Kılıçdaroğlu: Bazı durumlarda duyguların daha ağır bastığı oldu. Sakin kafayla düşünüldüğünde herkes AB üyeliğinin ne kadar önemli olduğunu anlıyor. Avrupa’da beş milyon Türk yaşıyor. Hiç kimse bu bağın kopmasını istemiyor.
SZ: İlişki birbiri ardına ciddi testlerden geçiyor. Yunanistan darbe girişimi sonrasında Türkiye’den kaçan askerleri iade etmek istemiyor. Adil bir yarılama olmayacağı söyleniyor. Almanya’da da Türk askerleri sığınma başvurusu yapmış durumda. Bunlarla ilgili ne yapılmalı?
Kılıçdaroğlu: Biz, darbeye karışmış olanların adil bir yarılama ile cezalandırılmalarını istiyoruz. Bunun Türkiye’de gerçekleşmesi gerek. Bunu bizim ülkemiz sağlamalı.
SZ: Şu anda Türkiye’de adil bir yargılamanın mümkün olacağını düşünüyor musunuz?

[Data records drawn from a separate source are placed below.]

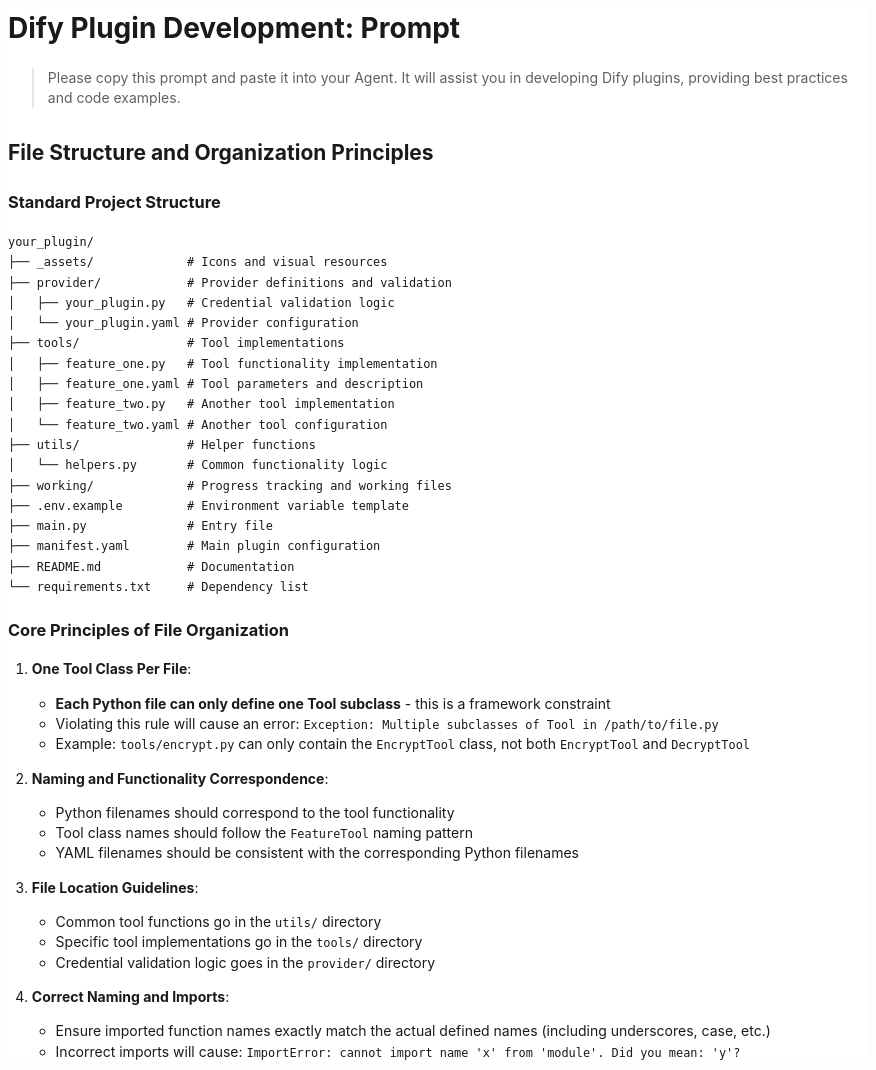 # Dify Plugin Development: Prompt

> Please copy this prompt and paste it into your Agent. It will assist you in developing Dify plugins, providing best practices and code examples.

## File Structure and Organization Principles

### Standard Project Structure

```
your_plugin/
├── _assets/             # Icons and visual resources
├── provider/            # Provider definitions and validation
│   ├── your_plugin.py   # Credential validation logic
│   └── your_plugin.yaml # Provider configuration
├── tools/               # Tool implementations
│   ├── feature_one.py   # Tool functionality implementation
│   ├── feature_one.yaml # Tool parameters and description
│   ├── feature_two.py   # Another tool implementation
│   └── feature_two.yaml # Another tool configuration
├── utils/               # Helper functions
│   └── helpers.py       # Common functionality logic
├── working/             # Progress tracking and working files
├── .env.example         # Environment variable template
├── main.py              # Entry file
├── manifest.yaml        # Main plugin configuration
├── README.md            # Documentation
└── requirements.txt     # Dependency list
```

### Core Principles of File Organization

1. **One Tool Class Per File**:

   * **Each Python file can only define one Tool subclass** - this is a framework constraint
   * Violating this rule will cause an error: `Exception: Multiple subclasses of Tool in /path/to/file.py`
   * Example: `tools/encrypt.py` can only contain the `EncryptTool` class, not both `EncryptTool` and `DecryptTool`

2. **Naming and Functionality Correspondence**:

   * Python filenames should correspond to the tool functionality
   * Tool class names should follow the `FeatureTool` naming pattern
   * YAML filenames should be consistent with the corresponding Python filenames

3. **File Location Guidelines**:

   * Common tool functions go in the `utils/` directory
   * Specific tool implementations go in the `tools/` directory
   * Credential validation logic goes in the `provider/` directory

4. **Correct Naming and Imports**:
   * Ensure imported function names exactly match the actual defined names (including underscores, case, etc.)
   * Incorrect imports will cause: `ImportError: cannot import name 'x' from 'module'. Did you mean: 'y'?`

Kılıçdaroğlu: Ben Türkiye’de adalet olduğunu söylemedim. Türkiye, olağanüstü hal nedeniyle kendi imzaladığı uluslararası hukuk standartlarına sınırlama getirdi. Hükumet kendisi bu yolla adil bir yargılama olmayacağını söylüyor.